Une secouriste avec un chien, à Amatrice, mercredi 24 août. | REUTERS

Mercredi 24 août. 3 h 38. La terre tremble au centre de l’Italie, détruisant trois villes et causant des centaines de morts. Jean-Claude Cordeau, président du Groupe intervention secours (GIS-France), contacte les bénévoles de son ONG spécialisée dans l’aide d’urgence après les catastrophes et propose son aide aux services de la protection civile italienne. « Ils nous ont dit qu’ils avaient les moyens nécessaires dans l’immédiat, mais on reste en stand-by. Notre paquetage est prêt, le matériel est conditionné, inventorié, on n’a plus qu’à le charger. »

« Difficile de coordonner trop d’équipes »

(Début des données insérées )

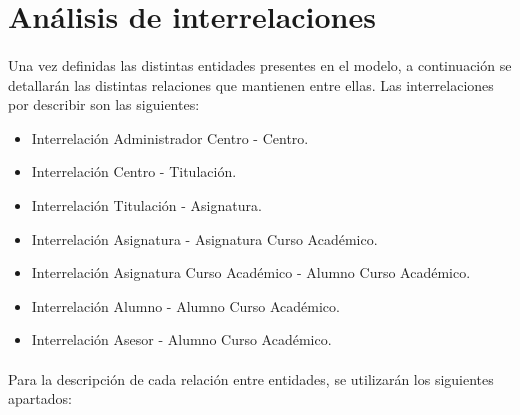 \section{Análisis de interrelaciones}

   \paragraph{}Una vez definidas las distintas entidades presentes en el
   modelo, a continuación se detallarán las distintas relaciones que mantienen
   entre ellas. Las interrelaciones por describir son las siguientes:

   \begin{itemize}
    \item Interrelación Administrador Centro - Centro.
    \item Interrelación Centro - Titulación.
    \item Interrelación Titulación - Asignatura.
    \item Interrelación Asignatura - Asignatura Curso Académico.
    \item Interrelación Asignatura Curso Académico - Alumno Curso Académico.
    \item Interrelación Alumno - Alumno Curso Académico.
    \item Interrelación Asesor - Alumno Curso Académico.
   \end{itemize}

   \paragraph{}Para la descripción de cada relación entre entidades, se
   utilizarán los siguientes apartados:

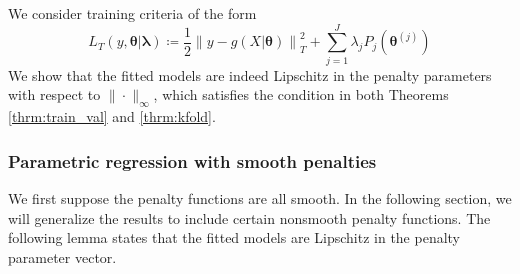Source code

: \documentclass[12pt]{article}
\begin{document}
We consider training criteria of the form
\begin{equation}
\label{eq:param_add}
L_T \left (y, \boldsymbol{\theta} | \boldsymbol{\lambda} \right) 
\coloneqq \frac{1}{2} \left  \| y -  g(X| \boldsymbol{\theta}) \right \|^2_T 
+ \sum_{j=1}^J \lambda_j P_j(\boldsymbol{\theta}^{(j)})
\end{equation}
We show that the fitted models are indeed Lipschitz in the penalty parameters with respect to $\| \cdot \|_\infty$, which satisfies the condition in both Theorems \ref{thrm:train_val} and \ref{thrm:kfold}.


\subsubsection{Parametric regression with smooth penalties}
We first suppose the penalty functions are all smooth. In the following section, we will generalize the results to include certain nonsmooth penalty functions. The following lemma states that the fitted models are Lipschitz in the penalty parameter vector.
\end{document}
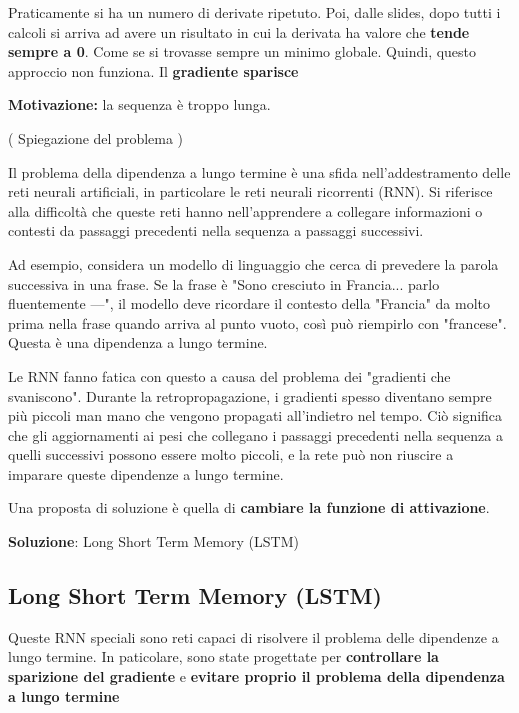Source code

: Praticamente si ha un numero di derivate ripetuto. Poi, dalle slides, dopo
tutti i calcoli si arriva ad avere un risultato in cui la derivata ha valore
che \textbf{tende sempre a 0}. Come se si trovasse sempre un minimo globale.
Quindi, questo approccio non funziona. Il \textbf{gradiente sparisce}

\textbf{Motivazione:} la sequenza è troppo lunga.
\begin{definition}(
    Spiegazione del problema )

    Il problema della dipendenza a lungo termine è una sfida nell'addestramento
    delle reti neurali artificiali, in particolare le reti neurali ricorrenti
    (RNN). Si riferisce alla difficoltà che queste reti hanno nell'apprendere a
    collegare informazioni o contesti da passaggi precedenti nella sequenza a
    passaggi successivi.

    Ad esempio, considera un modello di linguaggio che cerca di prevedere la parola
    successiva in una frase. Se la frase è "Sono cresciuto in Francia... parlo
    fluentemente ---", il modello deve ricordare il contesto della "Francia" da
    molto prima nella frase quando arriva al punto vuoto, così può riempirlo con
    "francese". Questa è una dipendenza a lungo termine.

    Le RNN fanno fatica con questo a causa del problema dei "gradienti che
    svaniscono". Durante la retropropagazione, i gradienti spesso diventano sempre
    più piccoli man mano che vengono propagati all'indietro nel tempo. Ciò
    significa che gli aggiornamenti ai pesi che collegano i passaggi precedenti
    nella sequenza a quelli successivi possono essere molto piccoli, e la rete può
    non riuscire a imparare queste dipendenze a lungo termine.
\end{definition}

Una proposta di soluzione è quella di \textbf{cambiare la funzione di
    attivazione}.

\textbf{Soluzione}: Long Short Term Memory (LSTM)

\subsection{Long Short Term Memory (LSTM)}

Queste RNN speciali sono reti capaci di risolvere il problema delle dipendenze a lungo termine. In paticolare, 
sono state progettate per \textbf{controllare la sparizione del gradiente} e \textbf{evitare proprio il problema della dipendenza a lungo termine}

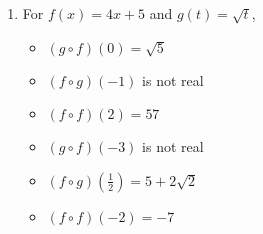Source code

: \documentclass{ximera}
\begin{document}
\begin{enumerate}
\begin{multicols}{3}
\begin{itemize}
\item  $(f \circ f)(2) = 0$

\end{itemize}

\end{multicols}

\begin{multicols}{3}

\begin{itemize}

\item  $(g\circ f)(-3) = 11$

\item  $(f\circ g)\left(\frac{1}{2}\right) = \frac{23}{4}$

\item  $(f \circ f)(-2) = 2$

\end{itemize}

\end{multicols}

\item  For $f(x) = 4x+5$ and $g(t) = \sqrt{t}$,
\begin{multicols}{3}

\begin{itemize}

\item  $(g\circ f)(0) = \sqrt{5}$

\item  $(f\circ g)(-1)$ is not real

\item  $(f \circ f)(2) = 57$

\end{itemize}

\end{multicols}

\begin{multicols}{3}

\begin{itemize}

\item  $(g\circ f)(-3)$ is not real

\item  $(f\circ g)\left(\frac{1}{2}\right) = 5+2\sqrt{2}$

\item  $(f \circ f)(-2) = -7$

\end{itemize}

\end{multicols}


\end{enumerate}
\end{document}
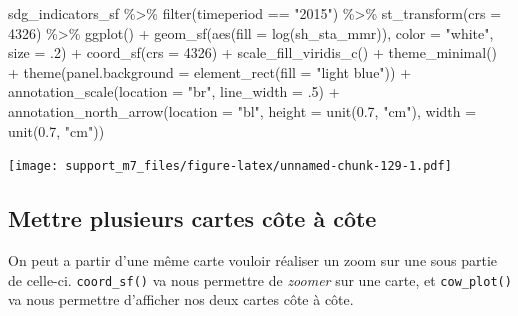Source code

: \documentclass[
]{book}
\newenvironment{Shaded}{\begin{snugshade}}{\end{snugshade}}
\newcommand{\AttributeTok}[1]{\textcolor[rgb]{0.77,0.63,0.00}{#1}}
\newcommand{\DecValTok}[1]{\textcolor[rgb]{0.00,0.00,0.81}{#1}}
\newcommand{\FloatTok}[1]{\textcolor[rgb]{0.00,0.00,0.81}{#1}}
\newcommand{\FunctionTok}[1]{\textcolor[rgb]{0.00,0.00,0.00}{#1}}
\newcommand{\NormalTok}[1]{#1}
\newcommand{\SpecialCharTok}[1]{\textcolor[rgb]{0.00,0.00,0.00}{#1}}
\newcommand{\StringTok}[1]{\textcolor[rgb]{0.31,0.60,0.02}{#1}}
\begin{document}
\begin{Shaded}
\begin{Highlighting}[]
\NormalTok{sdg\_indicators\_sf }\SpecialCharTok{\%\textgreater{}\%}
  \FunctionTok{filter}\NormalTok{(timeperiod }\SpecialCharTok{==} \StringTok{"2015"}\NormalTok{) }\SpecialCharTok{\%\textgreater{}\%}
  \FunctionTok{st\_transform}\NormalTok{(}\AttributeTok{crs =} \DecValTok{4326}\NormalTok{) }\SpecialCharTok{\%\textgreater{}\%}
  \FunctionTok{ggplot}\NormalTok{() }\SpecialCharTok{+}
  \FunctionTok{geom\_sf}\NormalTok{(}\FunctionTok{aes}\NormalTok{(}\AttributeTok{fill =} \FunctionTok{log}\NormalTok{(sh\_sta\_mmr)), }\AttributeTok{color =} \StringTok{"white"}\NormalTok{, }\AttributeTok{size =}\NormalTok{ .}\DecValTok{2}\NormalTok{) }\SpecialCharTok{+}
  \FunctionTok{coord\_sf}\NormalTok{(}\AttributeTok{crs =} \DecValTok{4326}\NormalTok{) }\SpecialCharTok{+}
  \FunctionTok{scale\_fill\_viridis\_c}\NormalTok{() }\SpecialCharTok{+}
  \FunctionTok{theme\_minimal}\NormalTok{() }\SpecialCharTok{+}
  \FunctionTok{theme}\NormalTok{(}\AttributeTok{panel.background =} \FunctionTok{element\_rect}\NormalTok{(}\AttributeTok{fill =} \StringTok{"light blue"}\NormalTok{)) }\SpecialCharTok{+}
  \FunctionTok{annotation\_scale}\NormalTok{(}\AttributeTok{location =} \StringTok{"br"}\NormalTok{, }\AttributeTok{line\_width =}\NormalTok{ .}\DecValTok{5}\NormalTok{) }\SpecialCharTok{+}
  \FunctionTok{annotation\_north\_arrow}\NormalTok{(}\AttributeTok{location =} \StringTok{"bl"}\NormalTok{, }\AttributeTok{height =} \FunctionTok{unit}\NormalTok{(}\FloatTok{0.7}\NormalTok{, }\StringTok{"cm"}\NormalTok{), }\AttributeTok{width =} \FunctionTok{unit}\NormalTok{(}\FloatTok{0.7}\NormalTok{, }\StringTok{"cm"}\NormalTok{))}
\end{Highlighting}
\end{Shaded}

\texttt{[image: support\_m7\_files/figure-latex/unnamed-chunk-129-1.pdf]}

\hypertarget{mettre-plusieurs-cartes-cuxf4te-uxe0-cuxf4te}{%
\subsection{Mettre plusieurs cartes côte à côte}\label{mettre-plusieurs-cartes-cuxf4te-uxe0-cuxf4te}}

On peut a partir d'une même carte vouloir réaliser un zoom sur une sous partie de celle-ci.
\texttt{coord\_sf()} va nous permettre de \emph{zoomer} sur une carte, et \texttt{cow\_plot()} va nous permettre d'afficher nos deux cartes côte à côte.
\end{document}
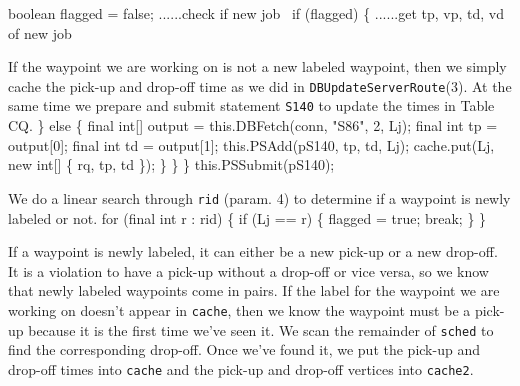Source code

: \documentclass{article}
\def\nwendcode{\endtrivlist \endgroup}      %
\let\nwdocspar=\par
\theoremstyle{definition}                   %
\begin{document}
    boolean flagged = false;
    \LA{}......check if new job~{\nwtagstyle{}}\RA{}
    if (flagged) \{
      \LA{}......get tp, vp, td, vd of new job~{\nwtagstyle{}}\RA{}
\nwendcode{}\nwdocspar
{\small If the waypoint we are working on is not a new labeled waypoint, then
we simply cache the pick-up and drop-off time as we did in
{\tt{}\protect{}\protect{}DBUpdateServerRoute}(3). At the same time we prepare and submit statement
{\tt{}\protect{}S140} to update the times in Table CQ.}
\nwenddocs{}\plusendmoddef
    \} else \{
      final int[] output = this.DBFetch(conn, "S86", 2, Lj);
      final int tp = output[0];
      final int td = output[1];
      this.PSAdd(pS140, tp, td, Lj);
      cache.put(Lj, new int[] \{ rq, tp, td \});
    \}
  \}
\}
this.PSSubmit(pS140);
\nwendcode{}\nwdocspar
{\small We do a linear search through {\tt{}rid} (param. 4) to determine if a
waypoint is newly labeled or not.}
\nwenddocs{}\endmoddef{}
for (final int r : rid) \{
  if (Lj == r) \{
    flagged = true;
    break;
  \}
\}
\nwendcode{}\nwdocspar
{\small If a waypoint is newly labeled, it can either be a new pick-up or a new
drop-off. It is a violation to have a pick-up without a drop-off or vice versa,
so we know that newly labeled waypoints come in pairs. If the label for the
waypoint we are working on doesn't appear in {\tt{}cache}, then we know the
waypoint must be a pick-up because it is the first time we've seen it.  We scan
the remainder of {\tt{}sched} to find the corresponding drop-off. Once we've found
it, we put the pick-up and drop-off times into {\tt{}cache} and the pick-up and
drop-off vertices into {\tt{}cache2}.}
\end{document}

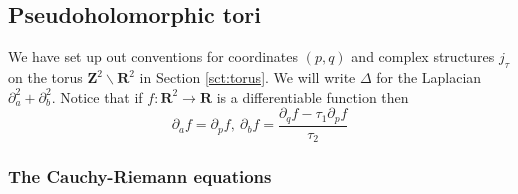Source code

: \documentclass[11pt]{amsart}
\newcommand{\RR}{\mathbf{R}}
\newcommand{\ZZ}{\mathbf{Z}}
\newcommand{\torus}{\ZZ^2\backslash\RR^2}
\numberwithin{equation}{section}
\theoremstyle{definition}
\theoremstyle{remark}
\begin{document}

\subsection{Pseudoholomorphic tori}

We have set up out conventions for coordinates $(p,q)$ and complex structures $j_{\tau}$ on the torus $\torus$ in Section \ref{sct:torus}. We will write $\Delta$ for the Laplacian $\partial_a^2+\partial_b^2$. Notice that if $f\colon\RR^2\to\RR$ is a differentiable function then
\begin{equation}\label{pqabderiv}\partial_af=\partial_pf,\ \partial_bf=\frac{\partial_qf-\tau_1\partial_pf}{\tau_2}\end{equation}


\subsubsection*{The Cauchy-Riemann equations}
\end{document}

Pour cet infirmier spécialisé dans la médecine de catastrophe, ce séisme meurtrier en Italie rappelle des souvenirs : « Je suis intervenu à L’Aquila, en 2009. C’était la même région, presque la même intensité de séisme et le même horaire – 3 h 32 à L’Aquila ! –, en pleine nuit, au moment où les gens sont chez eux. » En revanche, alors que L’Aquila était une ville de 70 000 habitants, les secours italiens doivent cette fois intervenir dans des localités éparses, moins peuplées mais difficiles d’accès. « La reconnaissance et l’état des lieux est plus compliqué », précise M. Cordeau.

En revanche, souligne-t-il, « les secours semblent beaucoup plus structurés, avec un responsable identifié, alors qu’à L’Aquila, il était difficile de trouver un poste de commandement. Des leçons semblent avoir été tirées ». Le refus de l’aide internationale semble plutôt logique pour le président d’ONG : « Le problème avec trop d’équipes, c’est de les coordonner. Faire travailler les chiens, et écouter sous les décombres devient compliqué s’il y a trop de monde ou de bruits parasites. On risque aussi le suraccident car les matériaux sont instables. »

Le danger des répliques

Après un séisme, les répliques sont fréquentes. A Amatrice, par exemple, 460 secousses ont été enregistrées depuis le séisme de mercredi. « Les gens qui le peuvent sortent très vite des bâtiments, mais souvent, ils ne veulent pas quitter leur rue, car ils recherchent des proches ou des affaires. Or, le risque c’est d’avoir des murs qui tombent. » Les équipes d’ONG qui interviennent sur le terrain viennent avec leurs tentes, qu’ils installent dans des endroits sécurisés.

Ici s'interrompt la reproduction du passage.